Humboldt’s Celebrity Songstress
“I can even think in poetry.”
– Inez Bower, Toronto Daily Star, Tuesday, May 24, 1955
Mrs. Inez Bower, a beloved local “tunesmith” who played the organ for Westminster United Church, conducted the high school orchestra and was well known by family and friends for her ability to compose and perform her own songs, became a national celebrity in the 1950s.
“Mrs. Bower’s compositions about familiar things around her home have catapulted her into the top brackets of Canadian songwriters.”
The Vancouver Sun, Tuesday, August 16, 1955
Her most famous recording was a song called “The Old Red River Cart”. The editor of the Humboldt Journal at the time had asked Inez to compose a piece of music that would honour Saskatchewan’s heritage, to be performed as part of the celebration of the province’s 50th anniversary in 1955. Inez rose to the occasion and the result was the song that brought her national attention. Her simple, sweetly sentimental style of musical storytelling really struck a chord with audiences all across the country.
Inez Bower and Harry Ford riding in one of Harry’s Red River Carts, c. 1955.

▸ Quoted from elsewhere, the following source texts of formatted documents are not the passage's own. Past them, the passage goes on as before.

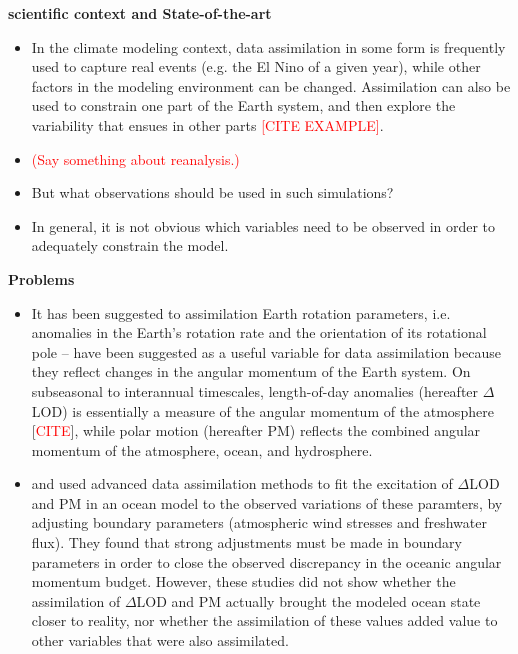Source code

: \documentclass[draft,jgrga]{agutex}
\begin{document}
\begin{article}
 \textbf{scientific context and State-of-the-art }
\begin{itemize}
\item In the climate modeling context, data assimilation in some form is frequently used  to capture real events (e.g. the El Nino of a given year), while other factors in the modeling environment can be changed.  Assimilation can also be used to constrain  one part of the Earth system, and then explore the variability that ensues in other parts \textcolor{red}{[CITE EXAMPLE]}.
\item \textcolor{red}{(Say something about reanalysis.)}
\item But what observations should be used in such simulations?
\item In general, it is not obvious which variables need to be observed in order to adequately constrain the model.
\end{itemize}
%
 \textbf{Problems}
 \begin{itemize}
 \item It has been suggested to assimilation Earth rotation parameters, i.e. anomalies in the Earth's rotation rate and the orientation of its rotational pole -- have been suggested as a useful variable for data assimilation because they reflect changes in the angular momentum of the Earth system.  On subseasonal to interannual timescales, length-of-day anomalies (hereafter $\Delta$LOD) is essentially a measure of the angular momentum of the atmosphere [\textcolor{red}{CITE}], while polar motion (hereafter PM) reflects the combined angular momentum of the atmosphere, ocean, and hydrosphere.
 \item \citet{saynischetal2011a,saynischetal2011b} and \citet{saynischthomas2012} used advanced data assimilation  methods to fit
the excitation of $\Delta$LOD and PM in an ocean model to the observed variations of these paramters, by adjusting boundary parameters (atmospheric wind stresses and
freshwater flux). They found that strong adjustments must be made in boundary
parameters in order to close the observed discrepancy in the oceanic angular
momentum budget.
However, these studies  did not show  whether the assimilation of $\Delta$LOD and PM
actually brought the modeled ocean state closer to reality, nor whether the assimilation of these values added value to other variables that were also assimilated.

\end{itemize}
\end{article}
\end{document}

Born Inez Rumble in 1900 in Iowa, she immigrated with her family to Rouleau, Saskatchewan in 1913. She came to Humboldt in the 1930s after she married Frank C. Bower, and together they raised two sons, Duane and Dennis. The family is pictured here in front of their house on Livingstone Street (now Ninth Street) across from St. Andrew’s Anglican Church.
At age 14, she started composing music as a way of exploring the world around her and celebrating the people and places that she loved. At the height of her celebrity, in August of 1955 the Calgary Herald asked her how many pieces of music she had composed. Her reply was “Oh, I think about 100.”
Inez wrote and performed “The Old Red River Cart” for Humboldt’s celebration of Saskatchewan’s 50th Anniversary in 1955. This photo was taken during her performance on the stage in the old City Hall. Soon afterwards, she began touring the country to promote her recently recorded songs.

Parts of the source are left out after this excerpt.